(Saved entries)
# # # # #

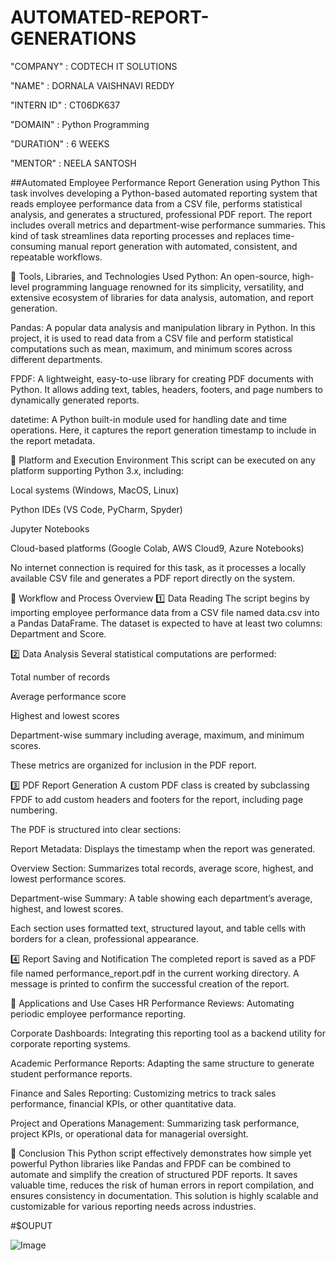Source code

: # AUTOMATED-REPORT-GENERATIONS

"COMPANY" : CODTECH IT SOLUTIONS

"NAME" : DORNALA VAISHNAVI REDDY

"INTERN ID" : CT06DK637

"DOMAIN" : Python Programming

"DURATION" : 6 WEEKS

"MENTOR" : NEELA SANTOSH

##Automated Employee Performance Report Generation using Python
This task involves developing a Python-based automated reporting system that reads employee performance data from a CSV file, performs statistical analysis, and generates a structured, professional PDF report. The report includes overall metrics and department-wise performance summaries. This kind of task streamlines data reporting processes and replaces time-consuming manual report generation with automated, consistent, and repeatable workflows.

📌 Tools, Libraries, and Technologies Used
Python: An open-source, high-level programming language renowned for its simplicity, versatility, and extensive ecosystem of libraries for data analysis, automation, and report generation.

Pandas: A popular data analysis and manipulation library in Python. In this project, it is used to read data from a CSV file and perform statistical computations such as mean, maximum, and minimum scores across different departments.

FPDF: A lightweight, easy-to-use library for creating PDF documents with Python. It allows adding text, tables, headers, footers, and page numbers to dynamically generated reports.

datetime: A Python built-in module used for handling date and time operations. Here, it captures the report generation timestamp to include in the report metadata.

📌 Platform and Execution Environment
This script can be executed on any platform supporting Python 3.x, including:

Local systems (Windows, MacOS, Linux)

Python IDEs (VS Code, PyCharm, Spyder)

Jupyter Notebooks

Cloud-based platforms (Google Colab, AWS Cloud9, Azure Notebooks)

No internet connection is required for this task, as it processes a locally available CSV file and generates a PDF report directly on the system.

📌 Workflow and Process Overview
1️⃣ Data Reading
The script begins by importing employee performance data from a CSV file named data.csv into a Pandas DataFrame. The dataset is expected to have at least two columns: Department and Score.

2️⃣ Data Analysis
Several statistical computations are performed:

Total number of records

Average performance score

Highest and lowest scores

Department-wise summary including average, maximum, and minimum scores.

These metrics are organized for inclusion in the PDF report.

3️⃣ PDF Report Generation
A custom PDF class is created by subclassing FPDF to add custom headers and footers for the report, including page numbering.

The PDF is structured into clear sections:

Report Metadata: Displays the timestamp when the report was generated.

Overview Section: Summarizes total records, average score, highest, and lowest performance scores.

Department-wise Summary: A table showing each department’s average, highest, and lowest scores.

Each section uses formatted text, structured layout, and table cells with borders for a clean, professional appearance.

4️⃣ Report Saving and Notification
The completed report is saved as a PDF file named performance_report.pdf in the current working directory. A message is printed to confirm the successful creation of the report.

📌 Applications and Use Cases
HR Performance Reviews: Automating periodic employee performance reporting.

Corporate Dashboards: Integrating this reporting tool as a backend utility for corporate reporting systems.

Academic Performance Reports: Adapting the same structure to generate student performance reports.

Finance and Sales Reporting: Customizing metrics to track sales performance, financial KPIs, or other quantitative data.

Project and Operations Management: Summarizing task performance, project KPIs, or operational data for managerial oversight.

📌 Conclusion
This Python script effectively demonstrates how simple yet powerful Python libraries like Pandas and FPDF can be combined to automate and simplify the creation of structured PDF reports. It saves valuable time, reduces the risk of human errors in report compilation, and ensures consistency in documentation. This solution is highly scalable and customizable for various reporting needs across industries.

#$OUPUT 

![Image](https://github.com/user-attachments/assets/4cfe864e-829f-4789-aa90-21b359bb32f5)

# # # # #

*The task*
The response should consist of the lines above from the first through the one containing "Pandas: A popular", transcribed exactly, with every picture left out.

*Worked solution*
Source code

: # AUTOMATED-REPORT-GENERATIONS

"COMPANY" : CODTECH IT SOLUTIONS

"NAME" : DORNALA VAISHNAVI REDDY

"INTERN ID" : CT06DK637

"DOMAIN" : Python Programming

"DURATION" : 6 WEEKS

"MENTOR" : NEELA SANTOSH

##Automated Employee Performance Report Generation using Python
This task involves developing a Python-based automated reporting system that reads employee performance data from a CSV file, performs statistical analysis, and generates a structured, professional PDF report. The report includes overall metrics and department-wise performance summaries. This kind of task streamlines data reporting processes and replaces time-consuming manual report generation with automated, consistent, and repeatable workflows.

📌 Tools, Libraries, and Technologies Used
Python: An open-source, high-level programming language renowned for its simplicity, versatility, and extensive ecosystem of libraries for data analysis, automation, and report generation.

Pandas: A popular data analysis and manipulation library in Python. In this project, it is used to read data from a CSV file and perform statistical computations such as mean, maximum, and minimum scores across different departments.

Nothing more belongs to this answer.